What to do »
Exactly the lines below from the one with "- Handwritten digit recognition with TFLearn" up to and including the one with "Sometimes, ReLUs can" make up the answer, with nothing else added.

[Stored data entries]
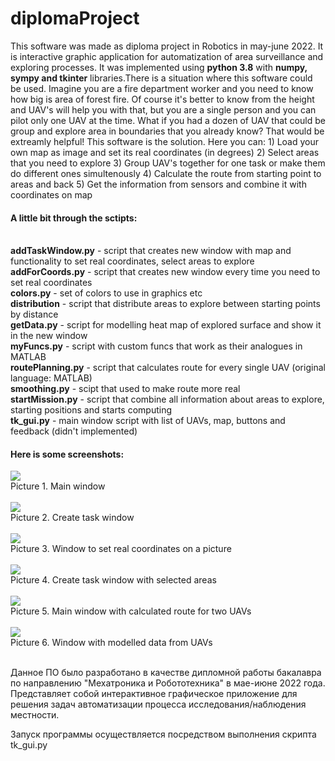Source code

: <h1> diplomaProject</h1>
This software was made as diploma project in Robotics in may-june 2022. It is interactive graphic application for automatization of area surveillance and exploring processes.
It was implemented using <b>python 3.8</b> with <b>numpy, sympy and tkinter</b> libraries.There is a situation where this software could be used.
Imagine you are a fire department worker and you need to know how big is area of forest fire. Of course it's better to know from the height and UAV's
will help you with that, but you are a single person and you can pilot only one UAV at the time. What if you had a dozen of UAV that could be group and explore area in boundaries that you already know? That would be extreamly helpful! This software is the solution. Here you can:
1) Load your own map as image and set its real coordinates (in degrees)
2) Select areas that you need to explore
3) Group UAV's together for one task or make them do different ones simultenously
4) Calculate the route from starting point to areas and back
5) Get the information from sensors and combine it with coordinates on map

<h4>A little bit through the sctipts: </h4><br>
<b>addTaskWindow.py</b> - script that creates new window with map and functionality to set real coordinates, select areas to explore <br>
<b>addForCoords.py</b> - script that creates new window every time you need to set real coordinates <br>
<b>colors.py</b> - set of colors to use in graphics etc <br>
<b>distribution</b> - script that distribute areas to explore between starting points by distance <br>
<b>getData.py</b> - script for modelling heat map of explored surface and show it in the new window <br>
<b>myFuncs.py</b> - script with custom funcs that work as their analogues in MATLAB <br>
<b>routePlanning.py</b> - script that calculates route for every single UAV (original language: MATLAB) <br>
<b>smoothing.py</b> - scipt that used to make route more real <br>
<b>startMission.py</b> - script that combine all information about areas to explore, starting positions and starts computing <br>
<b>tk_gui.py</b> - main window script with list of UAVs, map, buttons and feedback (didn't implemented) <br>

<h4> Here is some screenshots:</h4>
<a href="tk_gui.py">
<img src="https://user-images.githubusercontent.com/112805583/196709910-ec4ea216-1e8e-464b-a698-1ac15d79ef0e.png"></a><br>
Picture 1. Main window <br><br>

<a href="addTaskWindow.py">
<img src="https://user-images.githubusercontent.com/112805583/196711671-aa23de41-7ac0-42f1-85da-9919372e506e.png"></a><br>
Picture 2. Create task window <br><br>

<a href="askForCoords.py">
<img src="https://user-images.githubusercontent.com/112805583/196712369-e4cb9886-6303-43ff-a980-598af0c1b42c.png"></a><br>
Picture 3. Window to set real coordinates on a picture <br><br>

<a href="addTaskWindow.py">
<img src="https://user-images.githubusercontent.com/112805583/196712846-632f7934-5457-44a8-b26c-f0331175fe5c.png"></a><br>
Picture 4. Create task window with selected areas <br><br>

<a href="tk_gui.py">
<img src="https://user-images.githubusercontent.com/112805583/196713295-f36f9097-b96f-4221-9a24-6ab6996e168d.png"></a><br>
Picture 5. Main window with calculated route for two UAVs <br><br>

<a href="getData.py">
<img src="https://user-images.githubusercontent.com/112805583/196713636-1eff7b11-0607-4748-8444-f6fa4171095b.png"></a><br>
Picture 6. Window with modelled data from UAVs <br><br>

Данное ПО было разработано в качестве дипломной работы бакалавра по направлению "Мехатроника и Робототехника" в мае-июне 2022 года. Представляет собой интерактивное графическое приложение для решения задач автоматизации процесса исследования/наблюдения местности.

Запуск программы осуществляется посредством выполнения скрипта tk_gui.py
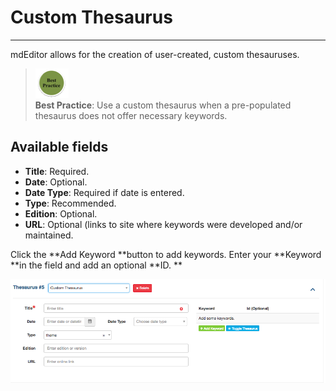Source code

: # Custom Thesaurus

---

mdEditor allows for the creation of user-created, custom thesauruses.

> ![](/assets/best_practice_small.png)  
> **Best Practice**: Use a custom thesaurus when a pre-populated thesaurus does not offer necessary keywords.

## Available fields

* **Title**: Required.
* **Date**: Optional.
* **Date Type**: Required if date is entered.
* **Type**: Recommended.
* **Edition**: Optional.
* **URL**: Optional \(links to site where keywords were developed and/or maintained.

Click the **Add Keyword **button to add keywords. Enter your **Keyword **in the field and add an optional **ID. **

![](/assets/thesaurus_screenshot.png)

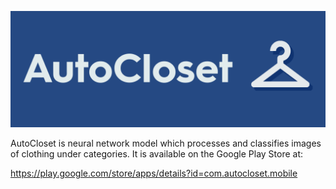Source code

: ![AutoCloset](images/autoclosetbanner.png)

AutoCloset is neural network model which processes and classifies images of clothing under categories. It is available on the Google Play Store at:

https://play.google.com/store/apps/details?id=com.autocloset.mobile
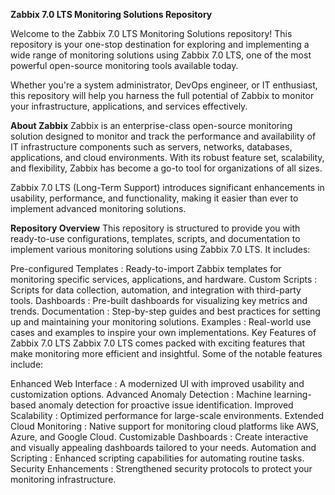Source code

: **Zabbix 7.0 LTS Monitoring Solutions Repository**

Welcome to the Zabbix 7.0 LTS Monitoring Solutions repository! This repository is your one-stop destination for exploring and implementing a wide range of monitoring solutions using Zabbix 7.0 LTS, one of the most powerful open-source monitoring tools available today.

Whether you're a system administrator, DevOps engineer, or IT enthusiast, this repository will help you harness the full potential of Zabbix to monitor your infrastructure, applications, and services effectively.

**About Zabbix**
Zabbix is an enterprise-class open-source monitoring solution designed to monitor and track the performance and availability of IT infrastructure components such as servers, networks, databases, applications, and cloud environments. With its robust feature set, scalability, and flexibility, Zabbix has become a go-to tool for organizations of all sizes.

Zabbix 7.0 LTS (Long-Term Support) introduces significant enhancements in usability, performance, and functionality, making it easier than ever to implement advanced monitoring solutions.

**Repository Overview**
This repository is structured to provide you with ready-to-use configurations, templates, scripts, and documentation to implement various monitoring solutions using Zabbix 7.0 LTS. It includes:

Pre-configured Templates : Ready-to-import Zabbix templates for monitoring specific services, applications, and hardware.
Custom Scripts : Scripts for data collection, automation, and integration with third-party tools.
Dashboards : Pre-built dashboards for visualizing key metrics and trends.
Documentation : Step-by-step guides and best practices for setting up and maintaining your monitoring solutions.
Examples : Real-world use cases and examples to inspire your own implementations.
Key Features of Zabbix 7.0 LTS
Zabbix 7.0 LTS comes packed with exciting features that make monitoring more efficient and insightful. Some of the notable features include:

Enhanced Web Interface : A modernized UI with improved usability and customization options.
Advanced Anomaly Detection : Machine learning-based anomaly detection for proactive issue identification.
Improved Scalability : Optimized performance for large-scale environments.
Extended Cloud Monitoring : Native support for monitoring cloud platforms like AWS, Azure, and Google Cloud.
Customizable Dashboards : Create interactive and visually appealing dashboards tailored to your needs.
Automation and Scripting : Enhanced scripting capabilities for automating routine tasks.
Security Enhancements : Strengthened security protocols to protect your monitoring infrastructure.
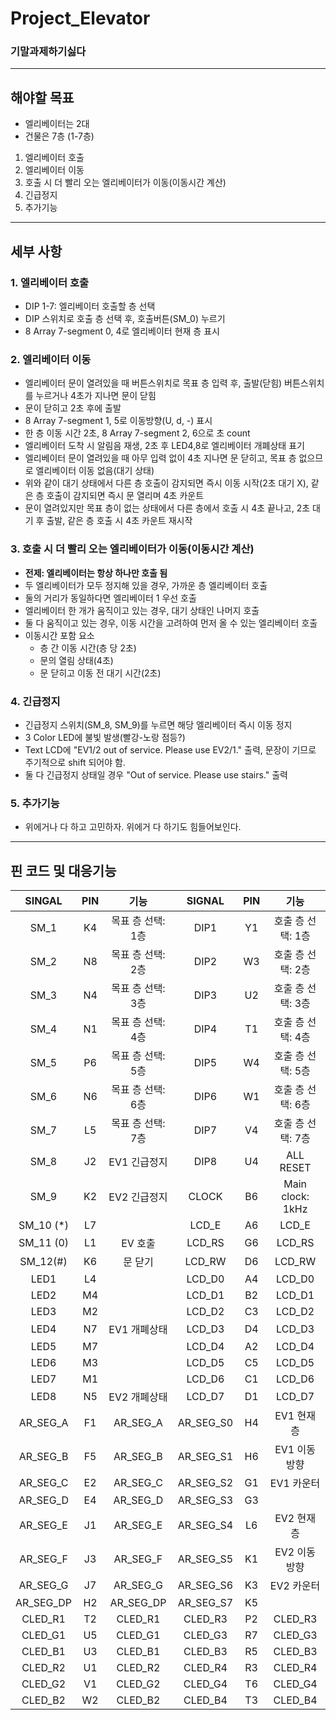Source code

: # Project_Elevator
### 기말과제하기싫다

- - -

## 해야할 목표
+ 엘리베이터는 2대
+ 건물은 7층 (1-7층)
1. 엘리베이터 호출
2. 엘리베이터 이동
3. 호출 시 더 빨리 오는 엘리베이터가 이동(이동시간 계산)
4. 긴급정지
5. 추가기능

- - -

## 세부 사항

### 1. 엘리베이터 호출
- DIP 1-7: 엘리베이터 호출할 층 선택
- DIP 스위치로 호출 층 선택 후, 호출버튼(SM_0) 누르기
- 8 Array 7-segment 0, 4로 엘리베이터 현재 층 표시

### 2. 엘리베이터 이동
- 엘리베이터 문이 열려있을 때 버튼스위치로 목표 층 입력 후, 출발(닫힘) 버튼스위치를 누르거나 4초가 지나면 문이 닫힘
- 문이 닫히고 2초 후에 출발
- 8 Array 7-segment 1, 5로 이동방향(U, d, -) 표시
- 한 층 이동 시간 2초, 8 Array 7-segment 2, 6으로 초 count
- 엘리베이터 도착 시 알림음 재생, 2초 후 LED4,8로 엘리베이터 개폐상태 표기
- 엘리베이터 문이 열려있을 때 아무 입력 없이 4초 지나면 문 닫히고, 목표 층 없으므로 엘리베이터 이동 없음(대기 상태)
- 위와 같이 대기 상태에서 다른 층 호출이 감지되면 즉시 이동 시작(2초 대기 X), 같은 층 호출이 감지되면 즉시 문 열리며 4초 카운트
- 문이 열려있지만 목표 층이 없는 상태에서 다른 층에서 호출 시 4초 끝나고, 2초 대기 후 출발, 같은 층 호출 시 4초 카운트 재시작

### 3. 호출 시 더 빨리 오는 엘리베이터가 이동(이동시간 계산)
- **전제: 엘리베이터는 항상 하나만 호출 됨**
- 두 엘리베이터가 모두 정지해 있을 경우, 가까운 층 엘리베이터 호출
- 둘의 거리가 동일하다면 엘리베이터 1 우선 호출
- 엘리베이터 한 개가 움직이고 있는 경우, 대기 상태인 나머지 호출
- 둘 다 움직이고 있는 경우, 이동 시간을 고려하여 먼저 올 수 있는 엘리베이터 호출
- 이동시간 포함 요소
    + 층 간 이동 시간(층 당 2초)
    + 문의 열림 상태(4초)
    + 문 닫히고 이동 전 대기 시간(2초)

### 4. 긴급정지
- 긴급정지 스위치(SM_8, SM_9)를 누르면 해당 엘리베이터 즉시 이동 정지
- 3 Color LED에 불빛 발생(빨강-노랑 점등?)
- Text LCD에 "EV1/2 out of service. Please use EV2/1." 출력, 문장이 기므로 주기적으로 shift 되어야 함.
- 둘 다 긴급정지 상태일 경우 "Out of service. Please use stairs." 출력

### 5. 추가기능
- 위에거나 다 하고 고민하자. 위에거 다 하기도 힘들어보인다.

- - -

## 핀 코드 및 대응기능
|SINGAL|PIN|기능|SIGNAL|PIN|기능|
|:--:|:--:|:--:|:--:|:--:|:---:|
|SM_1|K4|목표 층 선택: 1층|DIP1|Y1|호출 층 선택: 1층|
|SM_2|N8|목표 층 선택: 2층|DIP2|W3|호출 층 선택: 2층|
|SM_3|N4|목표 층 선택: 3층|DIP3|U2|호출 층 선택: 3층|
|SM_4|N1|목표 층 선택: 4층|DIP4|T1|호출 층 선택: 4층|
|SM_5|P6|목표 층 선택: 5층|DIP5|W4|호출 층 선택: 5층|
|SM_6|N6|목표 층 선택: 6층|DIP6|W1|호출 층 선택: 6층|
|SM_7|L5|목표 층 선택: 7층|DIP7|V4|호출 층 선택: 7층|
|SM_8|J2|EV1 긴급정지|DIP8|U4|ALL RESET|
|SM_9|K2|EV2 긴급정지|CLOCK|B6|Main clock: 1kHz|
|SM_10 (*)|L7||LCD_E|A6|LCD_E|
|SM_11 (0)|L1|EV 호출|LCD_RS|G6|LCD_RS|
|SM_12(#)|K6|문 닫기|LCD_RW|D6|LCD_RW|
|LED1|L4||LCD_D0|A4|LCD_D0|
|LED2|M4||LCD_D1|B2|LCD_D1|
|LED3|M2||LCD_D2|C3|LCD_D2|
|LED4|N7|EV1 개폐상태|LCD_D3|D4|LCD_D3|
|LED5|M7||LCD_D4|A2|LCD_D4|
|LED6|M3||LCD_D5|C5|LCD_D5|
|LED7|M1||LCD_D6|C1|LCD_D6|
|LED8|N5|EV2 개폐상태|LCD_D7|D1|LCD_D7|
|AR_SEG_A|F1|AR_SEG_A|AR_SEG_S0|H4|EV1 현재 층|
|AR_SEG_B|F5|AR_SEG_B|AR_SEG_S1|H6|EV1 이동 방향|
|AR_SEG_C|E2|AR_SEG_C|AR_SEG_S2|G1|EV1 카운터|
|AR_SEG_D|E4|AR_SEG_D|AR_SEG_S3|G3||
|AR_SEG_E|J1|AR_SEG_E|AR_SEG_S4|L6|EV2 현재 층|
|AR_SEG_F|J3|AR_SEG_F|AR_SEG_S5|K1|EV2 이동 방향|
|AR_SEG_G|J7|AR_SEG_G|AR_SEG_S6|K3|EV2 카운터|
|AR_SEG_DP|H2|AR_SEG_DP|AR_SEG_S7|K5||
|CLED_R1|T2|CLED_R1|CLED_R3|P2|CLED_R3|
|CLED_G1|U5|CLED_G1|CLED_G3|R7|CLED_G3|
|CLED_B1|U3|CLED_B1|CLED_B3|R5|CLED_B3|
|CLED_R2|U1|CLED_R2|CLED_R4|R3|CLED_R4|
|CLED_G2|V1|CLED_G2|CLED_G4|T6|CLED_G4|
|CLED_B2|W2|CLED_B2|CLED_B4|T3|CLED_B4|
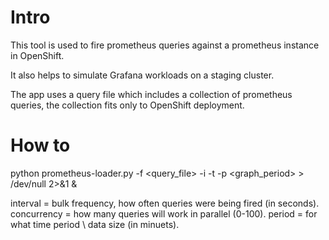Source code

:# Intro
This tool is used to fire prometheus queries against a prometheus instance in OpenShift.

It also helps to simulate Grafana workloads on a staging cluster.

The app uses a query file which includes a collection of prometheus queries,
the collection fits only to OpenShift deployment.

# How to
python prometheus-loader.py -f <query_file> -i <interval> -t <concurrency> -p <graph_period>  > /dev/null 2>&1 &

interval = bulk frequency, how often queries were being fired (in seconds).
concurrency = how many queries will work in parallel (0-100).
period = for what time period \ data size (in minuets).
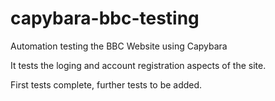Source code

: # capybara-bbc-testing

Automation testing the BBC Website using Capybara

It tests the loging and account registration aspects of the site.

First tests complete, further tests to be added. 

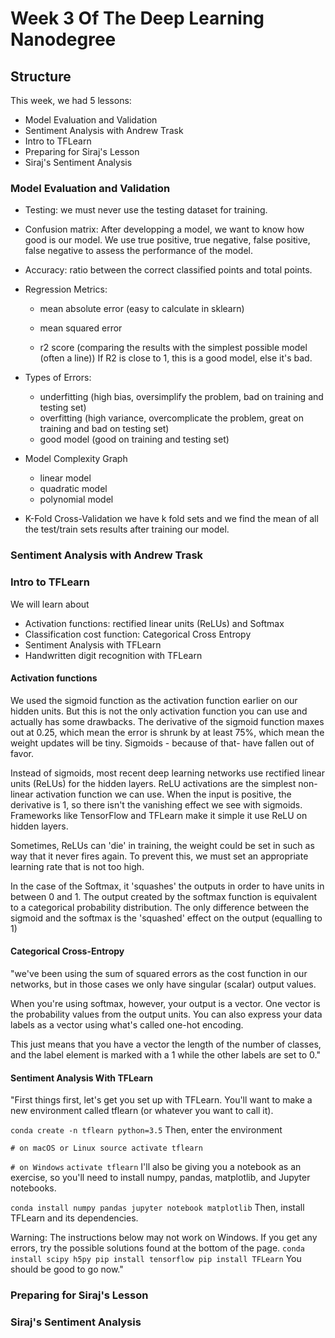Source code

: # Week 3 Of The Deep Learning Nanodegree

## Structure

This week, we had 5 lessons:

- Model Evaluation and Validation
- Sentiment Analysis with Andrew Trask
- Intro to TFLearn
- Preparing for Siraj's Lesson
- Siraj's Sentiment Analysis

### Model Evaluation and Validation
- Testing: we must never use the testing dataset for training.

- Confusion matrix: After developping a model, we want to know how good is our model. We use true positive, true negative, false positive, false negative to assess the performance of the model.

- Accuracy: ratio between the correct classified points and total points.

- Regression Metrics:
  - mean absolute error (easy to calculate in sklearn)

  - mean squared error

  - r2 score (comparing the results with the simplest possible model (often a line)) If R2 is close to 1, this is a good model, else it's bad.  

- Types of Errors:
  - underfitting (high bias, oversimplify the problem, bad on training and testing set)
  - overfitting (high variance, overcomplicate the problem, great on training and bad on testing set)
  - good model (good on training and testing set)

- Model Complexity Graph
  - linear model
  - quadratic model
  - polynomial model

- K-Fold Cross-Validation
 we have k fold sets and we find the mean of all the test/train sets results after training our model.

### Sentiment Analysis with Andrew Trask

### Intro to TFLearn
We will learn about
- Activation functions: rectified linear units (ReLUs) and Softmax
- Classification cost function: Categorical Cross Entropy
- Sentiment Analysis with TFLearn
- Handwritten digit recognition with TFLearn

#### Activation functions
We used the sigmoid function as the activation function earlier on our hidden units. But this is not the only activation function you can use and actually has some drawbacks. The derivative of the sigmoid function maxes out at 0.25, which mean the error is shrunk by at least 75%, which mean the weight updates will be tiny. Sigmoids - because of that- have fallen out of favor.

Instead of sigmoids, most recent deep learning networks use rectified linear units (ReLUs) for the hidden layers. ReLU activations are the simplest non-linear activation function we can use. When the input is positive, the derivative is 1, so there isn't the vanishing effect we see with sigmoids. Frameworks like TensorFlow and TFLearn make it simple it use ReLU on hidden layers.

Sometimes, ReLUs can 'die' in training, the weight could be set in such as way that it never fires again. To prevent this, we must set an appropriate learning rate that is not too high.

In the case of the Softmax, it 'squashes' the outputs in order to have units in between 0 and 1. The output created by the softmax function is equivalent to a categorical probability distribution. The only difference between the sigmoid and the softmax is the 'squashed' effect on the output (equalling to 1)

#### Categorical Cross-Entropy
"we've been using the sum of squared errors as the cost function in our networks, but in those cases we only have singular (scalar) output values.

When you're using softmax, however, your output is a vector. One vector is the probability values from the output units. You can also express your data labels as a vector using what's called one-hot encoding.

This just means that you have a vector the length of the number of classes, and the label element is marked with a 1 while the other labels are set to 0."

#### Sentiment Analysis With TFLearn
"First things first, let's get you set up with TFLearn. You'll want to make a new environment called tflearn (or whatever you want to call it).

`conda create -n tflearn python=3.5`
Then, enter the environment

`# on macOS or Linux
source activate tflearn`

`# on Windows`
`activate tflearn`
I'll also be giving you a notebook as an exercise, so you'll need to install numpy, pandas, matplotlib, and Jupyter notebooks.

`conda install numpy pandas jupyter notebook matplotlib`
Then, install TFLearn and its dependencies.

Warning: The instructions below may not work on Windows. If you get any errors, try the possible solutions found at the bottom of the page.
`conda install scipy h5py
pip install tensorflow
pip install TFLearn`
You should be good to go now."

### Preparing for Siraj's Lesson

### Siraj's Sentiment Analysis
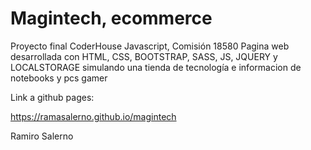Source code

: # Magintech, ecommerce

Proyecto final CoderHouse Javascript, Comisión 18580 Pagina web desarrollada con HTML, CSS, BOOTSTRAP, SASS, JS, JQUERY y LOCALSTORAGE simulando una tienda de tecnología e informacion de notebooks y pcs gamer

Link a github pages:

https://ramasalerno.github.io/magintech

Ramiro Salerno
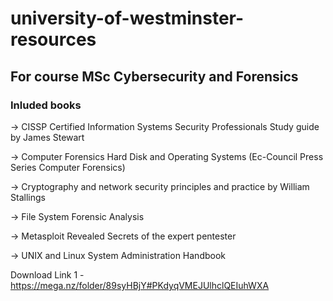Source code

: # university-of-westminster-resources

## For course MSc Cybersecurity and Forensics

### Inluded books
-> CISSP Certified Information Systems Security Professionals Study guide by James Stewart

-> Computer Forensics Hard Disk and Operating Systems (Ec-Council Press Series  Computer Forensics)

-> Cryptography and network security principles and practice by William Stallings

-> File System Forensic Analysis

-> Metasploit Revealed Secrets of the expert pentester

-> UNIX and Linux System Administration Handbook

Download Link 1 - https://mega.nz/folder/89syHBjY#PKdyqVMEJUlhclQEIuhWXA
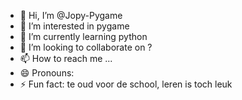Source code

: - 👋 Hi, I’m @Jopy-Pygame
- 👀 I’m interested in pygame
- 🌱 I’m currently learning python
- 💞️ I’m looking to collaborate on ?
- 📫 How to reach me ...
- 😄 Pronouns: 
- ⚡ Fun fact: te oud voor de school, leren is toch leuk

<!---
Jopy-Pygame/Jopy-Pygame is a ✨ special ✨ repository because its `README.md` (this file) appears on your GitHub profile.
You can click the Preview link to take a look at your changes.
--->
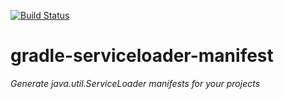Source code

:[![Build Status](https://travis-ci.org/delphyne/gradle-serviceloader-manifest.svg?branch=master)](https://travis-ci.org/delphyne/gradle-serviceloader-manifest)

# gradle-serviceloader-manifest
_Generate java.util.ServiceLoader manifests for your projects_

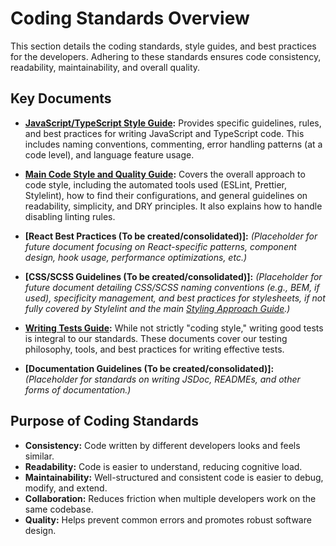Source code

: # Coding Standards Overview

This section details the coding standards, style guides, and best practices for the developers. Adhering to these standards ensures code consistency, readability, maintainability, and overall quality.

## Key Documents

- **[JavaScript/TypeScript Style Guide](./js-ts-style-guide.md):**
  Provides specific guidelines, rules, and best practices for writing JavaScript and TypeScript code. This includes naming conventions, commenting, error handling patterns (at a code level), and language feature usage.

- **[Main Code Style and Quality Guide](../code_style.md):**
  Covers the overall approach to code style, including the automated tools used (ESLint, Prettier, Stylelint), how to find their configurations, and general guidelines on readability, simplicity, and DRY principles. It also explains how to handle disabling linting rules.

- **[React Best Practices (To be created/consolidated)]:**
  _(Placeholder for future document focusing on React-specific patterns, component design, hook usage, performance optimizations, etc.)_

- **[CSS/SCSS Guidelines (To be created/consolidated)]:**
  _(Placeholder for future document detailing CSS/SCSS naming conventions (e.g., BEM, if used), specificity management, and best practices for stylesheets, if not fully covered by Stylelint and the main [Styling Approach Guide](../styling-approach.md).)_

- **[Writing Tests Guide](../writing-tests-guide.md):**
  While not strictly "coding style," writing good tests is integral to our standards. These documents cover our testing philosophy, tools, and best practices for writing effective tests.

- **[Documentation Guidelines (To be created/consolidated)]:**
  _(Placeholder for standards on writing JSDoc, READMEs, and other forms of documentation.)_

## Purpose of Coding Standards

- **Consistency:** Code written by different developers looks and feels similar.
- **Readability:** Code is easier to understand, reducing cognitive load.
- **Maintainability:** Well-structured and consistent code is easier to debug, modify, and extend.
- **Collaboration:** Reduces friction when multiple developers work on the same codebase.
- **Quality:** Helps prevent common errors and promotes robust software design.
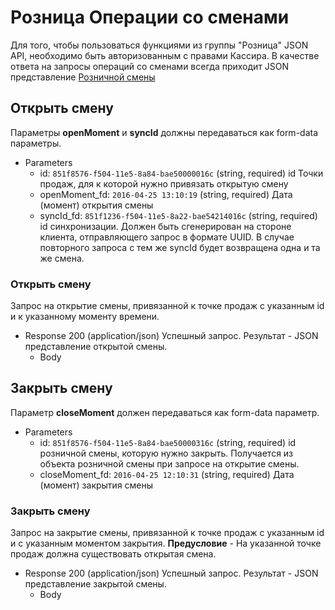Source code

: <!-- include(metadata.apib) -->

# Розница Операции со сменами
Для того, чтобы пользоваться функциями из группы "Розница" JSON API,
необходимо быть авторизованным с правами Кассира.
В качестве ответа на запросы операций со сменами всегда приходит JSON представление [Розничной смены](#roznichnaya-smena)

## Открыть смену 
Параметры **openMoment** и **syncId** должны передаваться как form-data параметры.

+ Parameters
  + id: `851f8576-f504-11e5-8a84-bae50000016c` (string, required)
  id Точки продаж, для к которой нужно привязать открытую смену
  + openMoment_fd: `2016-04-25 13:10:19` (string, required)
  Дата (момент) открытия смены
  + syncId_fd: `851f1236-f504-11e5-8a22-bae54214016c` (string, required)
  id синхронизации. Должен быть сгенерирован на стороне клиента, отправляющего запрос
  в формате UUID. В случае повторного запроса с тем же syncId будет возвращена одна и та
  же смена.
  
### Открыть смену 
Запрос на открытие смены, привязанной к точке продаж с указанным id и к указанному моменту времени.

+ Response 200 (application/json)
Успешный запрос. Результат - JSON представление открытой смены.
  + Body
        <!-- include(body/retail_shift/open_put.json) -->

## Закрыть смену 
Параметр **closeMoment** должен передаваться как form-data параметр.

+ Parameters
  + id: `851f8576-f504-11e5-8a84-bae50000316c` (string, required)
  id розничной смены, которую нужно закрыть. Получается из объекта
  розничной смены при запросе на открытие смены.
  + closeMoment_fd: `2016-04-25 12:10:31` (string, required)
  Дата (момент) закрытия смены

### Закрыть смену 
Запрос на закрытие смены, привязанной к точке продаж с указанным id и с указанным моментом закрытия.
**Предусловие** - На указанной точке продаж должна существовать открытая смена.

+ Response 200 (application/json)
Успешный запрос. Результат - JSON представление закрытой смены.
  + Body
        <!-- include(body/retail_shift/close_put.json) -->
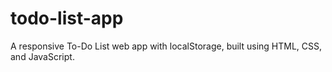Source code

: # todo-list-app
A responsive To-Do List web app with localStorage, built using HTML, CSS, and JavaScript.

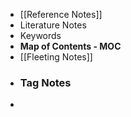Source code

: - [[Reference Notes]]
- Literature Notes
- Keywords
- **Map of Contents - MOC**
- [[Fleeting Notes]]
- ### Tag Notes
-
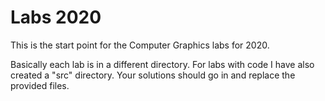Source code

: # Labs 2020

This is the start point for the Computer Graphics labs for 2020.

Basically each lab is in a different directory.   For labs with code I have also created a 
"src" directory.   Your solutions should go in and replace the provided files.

Problem solution »
- Handwritten digit recognition with TFLearn

#### Activation functions
We used the sigmoid function as the activation function earlier on our hidden units. But this is not the only activation function you can use and actually has some drawbacks. The derivative of the sigmoid function maxes out at 0.25, which mean the error is shrunk by at least 75%, which mean the weight updates will be tiny. Sigmoids - because of that- have fallen out of favor.

Instead of sigmoids, most recent deep learning networks use rectified linear units (ReLUs) for the hidden layers. ReLU activations are the simplest non-linear activation function we can use. When the input is positive, the derivative is 1, so there isn't the vanishing effect we see with sigmoids. Frameworks like TensorFlow and TFLearn make it simple it use ReLU on hidden layers.

Sometimes, ReLUs can 'die' in training, the weight could be set in such as way that it never fires again. To prevent this, we must set an appropriate learning rate that is not too high.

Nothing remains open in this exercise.